The sources matter. There are trustworthy websites with genuinely good information about current ongoing activities in CPU development and other computer-related areas, as well as more in-depth sources like scientific papers if you are willing to dig in at that level. Even pursuing formal education, which does not necessarily mean going back to college, could mean taking online courses to develop depth in areas where you might be behind. Certificate programs can be a real path to updating your skills.
Today, the thing is AI. Developers do not just learn programming languages anymore. You need to be learning how to interact with AI and use it effectively to develop better software. The way to really understand these systems requires the ability to reason across all of the abstraction layers, from the software framework at the top level all the way down to the hardware that runs the code. You do not need to break out the assembly code generated by your build tools, though that is sometimes valuable and can be very helpful, either for learning purposes or if you are really in a hot inner loop that needs maximum optimisation. More often it is about understanding the constraints, how the processor works best with pipelines and caches, and orienting your code to work within those environments.
It is also becoming increasingly critical to understand heterogeneous computing environments. It is not just writing code that runs on a CPU. You might have code that interacts with a GPU for a parallelised algorithm, whether it is a language model or something else. And there are specialised accelerators that may be implemented within large-scale systems that speed up specific parts of the operation. There is a lot to learn, and it takes curiosity and sustained attention to stay current.
Q. How would you explain the CPU versus GPU distinction to a senior software engineer who has never had to care about it before?
Jim Ledin: A CPU is optimised for low-latency execution of complex branching code. Branches do have an impact on performance, but CPUs are designed to handle that and minimise it. GPUs work best with highly parallelised, high-throughput execution of linear code, operating on massively parallel workloads. GPU cores work best when they are going through parallel streams with minimal branching.

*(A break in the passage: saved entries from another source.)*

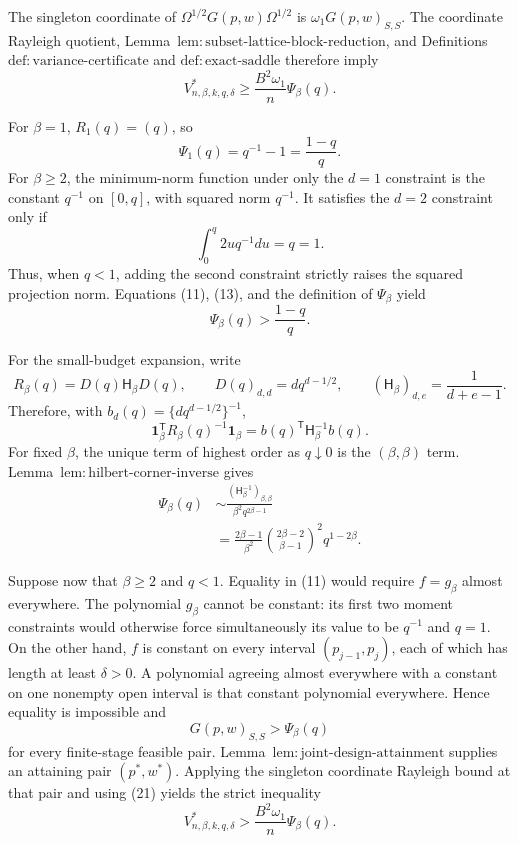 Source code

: The singleton coordinate of \(\Omega^{1/2}G(p,w)\Omega^{1/2}\) is \(\omega_1G(p,w)_{S,S}\).  The coordinate Rayleigh quotient, Lemma~\(\mathrm{lem{:}subset\text{-}lattice\text{-}block\text{-}reduction}\), and Definitions~\(\mathrm{def{:}variance\text{-}certificate}\) and \(\mathrm{def{:}exact\text{-}saddle}\) therefore imply
\[
V^*_{n,\beta,k,q,\delta}
\ge\frac{B^2\omega_1}{n}\Psi_\beta(q).
\tag{15}
\]

For \(\beta=1\), \(R_1(q)=(q)\), so
\[
\Psi_1(q)=q^{-1}-1=\frac{1-q}{q}.
\tag{16}
\]
For \(\beta\ge2\), the minimum-norm function under only the \(d=1\) constraint is the constant \(q^{-1}\) on \([0,q]\), with squared norm \(q^{-1}\).  It satisfies the \(d=2\) constraint only if
\[
\int_0^q2u q^{-1}du=q=1.
\]
Thus, when \(q<1\), adding the second constraint strictly raises the squared projection norm.  Equations (11), (13), and the definition of \(\Psi_\beta\) yield
\[
\Psi_\beta(q)>\frac{1-q}{q}.
\tag{17}
\]

For the small-budget expansion, write
\[
R_\beta(q)=D(q)\mathsf H_\beta D(q),
\qquad
D(q)_{d,d}=d q^{d-1/2},
\qquad
(\mathsf H_\beta)_{d,e}=\frac1{d+e-1}.
\tag{18}
\]
Therefore, with \(b_d(q)=\{d q^{d-1/2}\}^{-1}\),
\[
\mathbf1_\beta^{\mathsf T}R_\beta(q)^{-1}\mathbf1_\beta
=b(q)^{\mathsf T}\mathsf H_\beta^{-1}b(q).
\tag{19}
\]
For fixed \(\beta\), the unique term of highest order as \(q\downarrow0\) is the \((\beta,\beta)\) term.  Lemma~\(\mathrm{lem{:}hilbert\text{-}corner\text{-}inverse}\) gives
\[
\begin{aligned}
\Psi_\beta(q)
&\sim\frac{(\mathsf H_\beta^{-1})_{\beta,\beta}}
{\beta^2q^{2\beta-1}}\\
&=\frac{2\beta-1}{\beta^2}
\binom{2\beta-2}{\beta-1}^{\!2}q^{1-2\beta}.
\end{aligned}
\tag{20}
\]

Suppose now that \(\beta\ge2\) and \(q<1\).  Equality in (11) would require \(f=g_\beta\) almost everywhere.  The polynomial \(g_\beta\) cannot be constant: its first two moment constraints would otherwise force simultaneously its value to be \(q^{-1}\) and \(q=1\).  On the other hand, \(f\) is constant on every interval \((p_{j-1},p_j)\), each of which has length at least \(\delta>0\).  A polynomial agreeing almost everywhere with a constant on one nonempty open interval is that constant polynomial everywhere.  Hence equality is impossible and
\[
G(p,w)_{S,S}>\Psi_\beta(q)
\tag{21}
\]
for every finite-stage feasible pair.  Lemma~\(\mathrm{lem{:}joint\text{-}design\text{-}attainment}\) supplies an attaining pair \((p^*,w^*)\).  Applying the singleton coordinate Rayleigh bound at that pair and using (21) yields the strict inequality
\[
V^*_{n,\beta,k,q,\delta}
>\frac{B^2\omega_1}{n}\Psi_\beta(q).
\tag{22}
\]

If you are developing an algorithm and you are not sure whether it should run on a CPU or be split between a CPU and a GPU, the GPU only really becomes attractive when you have enough work for it to do that it can be parallelised, and enough that it will amortise the costs associated with moving data onto the GPU, launching the kernels to execute the code, and doing the management work to transfer data to and from the GPU.

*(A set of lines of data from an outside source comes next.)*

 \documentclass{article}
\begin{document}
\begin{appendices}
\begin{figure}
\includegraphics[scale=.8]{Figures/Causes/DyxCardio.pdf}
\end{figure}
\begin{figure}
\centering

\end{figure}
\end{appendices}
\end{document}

The GPU is really not a general purpose computer. It is more of a specialised device that needs to be managed by something else. You cannot write a program that just runs on a GPU. It needs to be started and managed from a CPU, and you need to get enough benefit from the work you are doing to make all of that worthwhile. If you cannot keep the GPU busy with this kind of work, the CPU implementation may actually win, because it avoids the data transfer and scheduling overhead entirely.